Sukses

Jangan Naik Pesawat Jika Anda Sedang Alami Ini!

Kondisi kesehatan tertentu bisa membuat Anda perlu menghindari perjalanan menggunakan pesawat.

Klikdokter.com, Jakarta Bepergian jauh paling asyik menggunakan pesawat. Selain dapat sampai tujuan dengan lebih cepat, perjalanan via udara juga membuat Anda bisa “cuci mata”. Namun sayangnya, jika Anda sedang dalam kondisi medis tertentu, bepergian dengan naik pesawat adalah salah satu hal yang sebaiknya tidak dilakukan.

Ya, beberapa kondisi medis membuat Anda harus berpikir ulang sebelum memutuskan untuk melakukan perjalanan menggunakan pesawat. Ini karena tindakan tersebut dapat membuat kondisi yang sudah ada semakin bertambah buruk.

Apa saja kondisi medis yang membuat seseorang tidak boleh naik pesawat?

1. Gangguan jantung

Penderita nyeri dada angina, gagal jantung, atau gangguan irama jantung yang timbul saat sedang istirahat atau tidak beraktivitas sebaiknya tidak melakukan perjalanan menggunakan pesawat. Perubahan ketinggian saat naik pesawat membuat kadar oksigen semakin berkurang. Keadaan ini dapat memicu terjadinya gangguan peredaran darah di dalam tubuh, yang salah satu komplikasinya adalah serangan jantung.
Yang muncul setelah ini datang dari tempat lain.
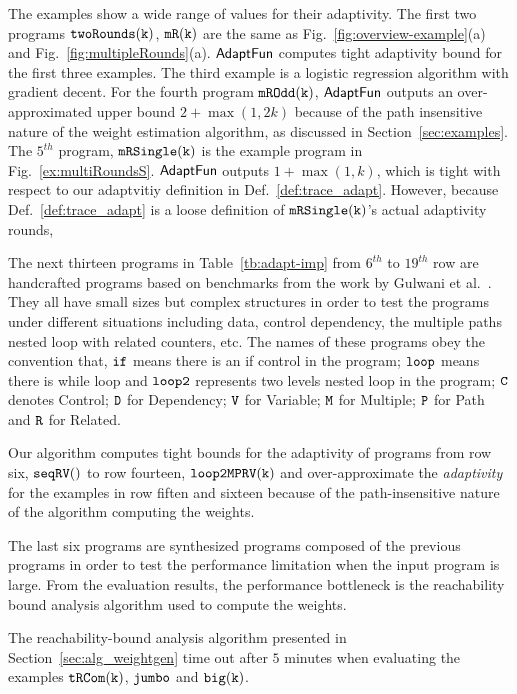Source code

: The examples show a wide range of values for their adaptivity. 
The first two programs $\mathtt{twoRounds(k)}$, $ \mathtt{mR(k)}$ are the same as Fig.~\ref{fig:overview-example}(a) and Fig.~\ref{fig:multipleRounds}(a).
$\textsf{AdaptFun}$ computes tight adaptivity bound for the first three examples.
The third example is a logistic regression algorithm with gradient decent.
For the fourth program $\mathtt{mROdd(k)}$, $\textsf{AdaptFun}$ outputs an over-approximated upper bound $2 + \max(1, 2k)$ 
because of the path insensitive nature of the weight estimation algorithm, as discussed in Section~\ref{sec:examples}. 
The $5^{th}$ program, $\mathtt{mRSingle(k)}$ is the example program in Fig.~\ref{ex:multiRoundsS}.
$\textsf{AdaptFun}$ outputs $1 + \max(1, k) $, which is tight with respect to our adaptvitiy definition in Def.~\ref{def:trace_adapt}.
However, because Def.~\ref{def:trace_adapt} is a loose definition of $\mathtt{mRSingle(k)}$'s actual adaptivity rounds,
%

The next thirteen programs in Table~\ref{tb:adapt-imp} from $6^{th}$ to $19^{th}$ row are handcrafted programs based on benchmarks from the work by Gulwani et al.~\cite{GulwaniJK09}. They all have small sizes but complex structures in order to test the programs under different situations including
data, control dependency,
the multiple paths nested loop with related counters, etc.
The names of these programs obey the convention that,
$\mathtt{if}$ means there is an if control in the program;
$\mathtt{loop}$ means there is while loop and $\mathtt{loop2}$ represents two levels nested loop in the program;
$\mathtt{C}$ denotes Control;
$\mathtt{D}$ for Dependency; $\mathtt{V}$ for Variable;
$\mathtt{M}$ for Multiple; $\mathtt{P}$ for Path and $\mathtt{R}$ for Related.


Our algorithm computes tight bounds for the adaptivity of programs from row six, $\mathtt{seqRV()}$ to row fourteen, $\mathtt{loop2MPRV(k)}$
and over-approximate the \emph{adaptivity} for the  examples in row fiften and sixteen because of the path-insensitive nature of the algorithm computing the weights.

The last six programs are synthesized programs composed of the previous programs in order to test the performance limitation when the input program is large. 
From the evaluation results, the performance bottleneck is the reachability bound analysis algorithm used to compute the weights.

The reachability-bound analysis algorithm presented in Section~\ref{sec:alg_weightgen} time out after $5$ minutes when evaluating the examples $\mathtt{tRCom(k)}$,  $\mathtt{jumbo}$ and ${\mathtt{big(k)}}$.

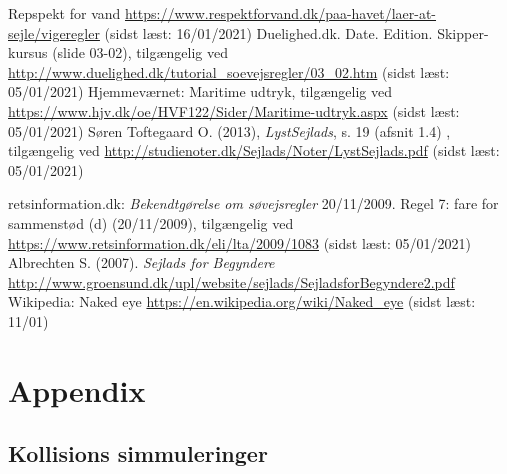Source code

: \documentclass[%
 reprint,
nofootinbib,
aps,
]{revtex4-1}
\begin{document}
\begin{thebibliography}{9}
   Repspekt for vand \url{https://www.respektforvand.dk/paa-havet/laer-at-sejle/vigeregler} (sidst læst: 16/01/2021)
   Duelighed.dk. Date. Edition. Skipper-kursus (slide 03-02), tilgængelig ved \url{http://www.duelighed.dk/tutorial_soevejsregler/03_02.htm} (sidst læst: 05/01/2021)
   Hjemmeværnet: Maritime udtryk, tilgængelig ved \url{https://www.hjv.dk/oe/HVF122/Sider/Maritime-udtryk.aspx} (sidst læst: 05/01/2021)
   Søren Toftegaard O. (2013), \textit{LystSejlads}, s. 19 (afsnit 1.4) , tilgængelig ved \url{http://studienoter.dk/Sejlads/Noter/LystSejlads.pdf} (sidst læst: 05/01/2021)

  \pagebreak
   retsinformation.dk: \textit{Bekendtgørelse om søvejsregler} 20/11/2009. Regel 7: fare for sammenstød (d) (20/11/2009), tilgængelig ved \url{https://www.retsinformation.dk/eli/lta/2009/1083} (sidst læst: 05/01/2021)
   Albrechten S. (2007). \textit{Sejlads for Begyndere} \url{http://www.groensund.dk/upl/website/sejlads/SejladsforBegyndere2.pdf}
   Wikipedia: Naked eye \url{https://en.wikipedia.org/wiki/Naked_eye} (sidst læst: 11/01)
\end{thebibliography}

\clearpage
\onecolumngrid
\section*{Appendix}

\subsection{Kollisions simmuleringer}
\end{document}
Untuk menghindari hal-hal yang tidak diinginkan, Anda dianjurkan untuk berkonsultasi terlebih dahulu kepada dokter yang merawat. Ini bertujuan untuk mengetahui apakah kondisi Anda sudah mumpuni untuk melakukan perjalanan jauh menggunakan pesawat.

2. Gangguan sistem saraf

Kondisi seperti kista pada paru-paru, emfisema berat, efusi pleura, pneumotoraks, atau belum lama menjalani operasi pada bagian dada sebaiknya menunda atau menghindari perjalanan menggunakan pesawat. Perbedaan tekanan di pesawat dapat menyebabkan komplikasi, dan memperberat keadaan yang sudah ada. Jika terjadi, hal ini dapat mengancam nyawa.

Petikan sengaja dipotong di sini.